I May Be 40, But I’m Still Thriving

Adult human female anatomy diagram chartAt home insemination

I recently hit the big 4-0, and despite what some might expect, my knees didn’t buckle, nor did I suddenly become plagued with aches or gain unwanted weight. I didn’t find myself reaching for early morning water aerobics classes or struggling with a recalcitrant neck cramp.

I understand that turning 40 carries a lot of societal significance. It’s often seen as the onset of midlife, a time when we begin to reflect on our lives, realizing that shedding those pesky ten pounds isn’t as easy as it was at 22. Physical discomforts seem more pressing, with the reality that they could linger. However, I take issue with the prevailing belief that 40 signifies being “over the hill” and that we should brace ourselves for a future of orthopedic shoes and dentures.

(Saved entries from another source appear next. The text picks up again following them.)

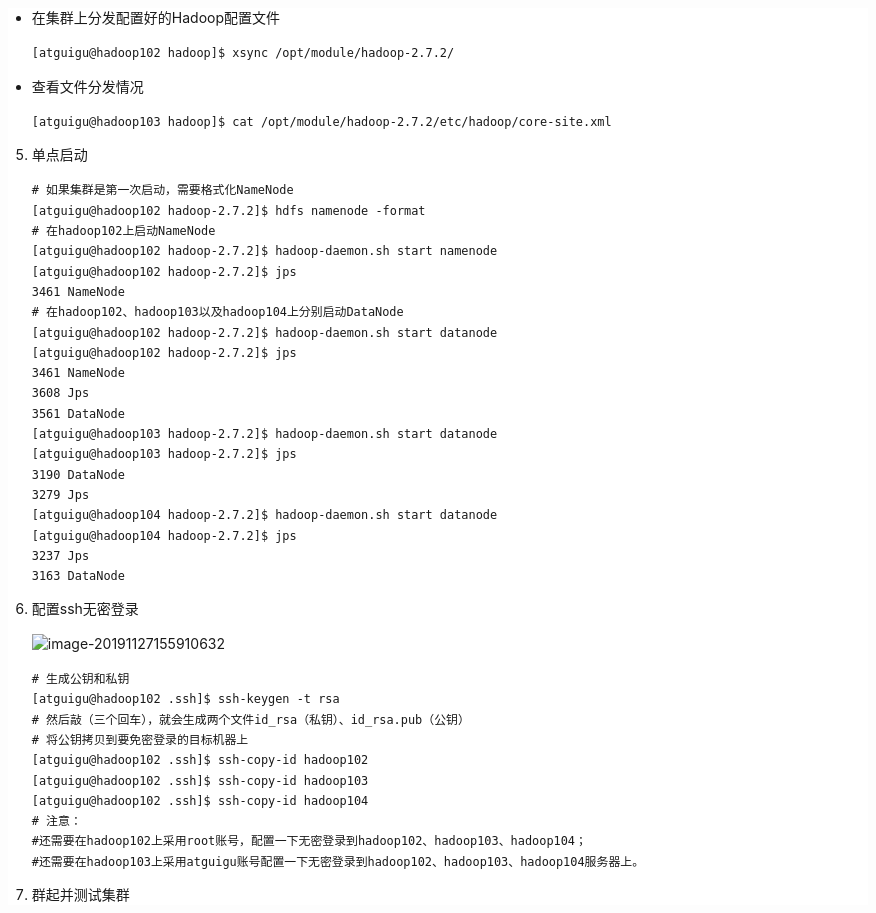    * 在集群上分发配置好的Hadoop配置文件

     ```shell
     [atguigu@hadoop102 hadoop]$ xsync /opt/module/hadoop-2.7.2/
     ```

   * 查看文件分发情况

     ```shell
     [atguigu@hadoop103 hadoop]$ cat /opt/module/hadoop-2.7.2/etc/hadoop/core-site.xml
     ```

5. 单点启动

   ```shell
   # 如果集群是第一次启动，需要格式化NameNode
   [atguigu@hadoop102 hadoop-2.7.2]$ hdfs namenode -format
   # 在hadoop102上启动NameNode
   [atguigu@hadoop102 hadoop-2.7.2]$ hadoop-daemon.sh start namenode
   [atguigu@hadoop102 hadoop-2.7.2]$ jps
   3461 NameNode
   # 在hadoop102、hadoop103以及hadoop104上分别启动DataNode
   [atguigu@hadoop102 hadoop-2.7.2]$ hadoop-daemon.sh start datanode
   [atguigu@hadoop102 hadoop-2.7.2]$ jps
   3461 NameNode
   3608 Jps
   3561 DataNode
   [atguigu@hadoop103 hadoop-2.7.2]$ hadoop-daemon.sh start datanode
   [atguigu@hadoop103 hadoop-2.7.2]$ jps
   3190 DataNode
   3279 Jps
   [atguigu@hadoop104 hadoop-2.7.2]$ hadoop-daemon.sh start datanode
   [atguigu@hadoop104 hadoop-2.7.2]$ jps
   3237 Jps
   3163 DataNode
   ```

6. 配置ssh无密登录

   ![image-20191127155910632](/Users/dingyuanjie/Documents/study/github/woodyprogram/img/image-20191127155910632.png)

   ```shell
   # 生成公钥和私钥
   [atguigu@hadoop102 .ssh]$ ssh-keygen -t rsa
   # 然后敲（三个回车），就会生成两个文件id_rsa（私钥）、id_rsa.pub（公钥）
   # 将公钥拷贝到要免密登录的目标机器上
   [atguigu@hadoop102 .ssh]$ ssh-copy-id hadoop102
   [atguigu@hadoop102 .ssh]$ ssh-copy-id hadoop103
   [atguigu@hadoop102 .ssh]$ ssh-copy-id hadoop104
   # 注意：
   #还需要在hadoop102上采用root账号，配置一下无密登录到hadoop102、hadoop103、hadoop104；
   #还需要在hadoop103上采用atguigu账号配置一下无密登录到hadoop102、hadoop103、hadoop104服务器上。
   ```

7. 群起并测试集群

Lately, I’ve noticed some friends adopting a rather defeatist attitude towards aging. Any complaint about a minor ache or a sudden insecurity about their appearance is often met with a resigned, “Well, we are 40,” as if aging is an excuse for giving up. It’s a frustrating trend, akin to that all-too-common shrug of acceptance, “It is what it is.” This mentality suggests we should just recline in our armchairs and await our AARP membership.

I find this mindset quite misguided. Sure, reaching this milestone can be a bit jarring. It creates a divide between youth and maturity. When I mention my age to colleagues in their twenties, I often catch a hint of shock in their expressions before they mask it with a casual, “That’s cool,” as they mention their parents are close in age to me. Yes, aging is a reality, but does it mean we should start acting old at 40?

In our twenties, we often felt caught between childhood and adulthood. Now, many of us have settled into our adult roles—perhaps after buying our first car, getting married, or becoming parents. It seems that adulthood has become so comfortable that some of us are prematurely looking forward to the next stage of life. I wonder if my friends lean into this “aging” narrative to bond over shared insecurities about our bodies.

It’s true that I feel some creaks in my knees if I skip workouts for a few days, but that’s been the case since I was 35. I discovered my first grey hair at 27, and while losing weight has never been easy for me, it’s not something I can solely attribute to age. Yet, I have experienced positive changes over the last year. I’ve finally found a hairstyle I love after getting bangs, and I’ve discovered a newfound enjoyment in exercise through barre classes and the 30 Day Shred. I’m finding more joy, deeper connections, and a sense of fulfillment that I’ve never had before. Surprisingly, I feel more confident in my appearance than ever.

I recognize that some may read this and think, “How lovely for her,” or “She’s in denial.” I get it. There are certainly challenges that come with turning 40, but I refuse to blame the number for them. Yes, some things might be sagging, but I’ll take a moment to appreciate the elasticity that remains. Can we agree to stop treating 40 like it’s just a sprained ankle away from being bedridden? Celebrities like Mia Thompson and Sarah Johnson are thriving at 40. We’re in good company, after all.

And you know, water aerobics could actually be a fun way to shake things up.

In summary, turning 40 doesn’t have to mean surrendering to age-related stereotypes. Instead, it can be a vibrant chapter filled with growth, confidence, and renewed passion for life.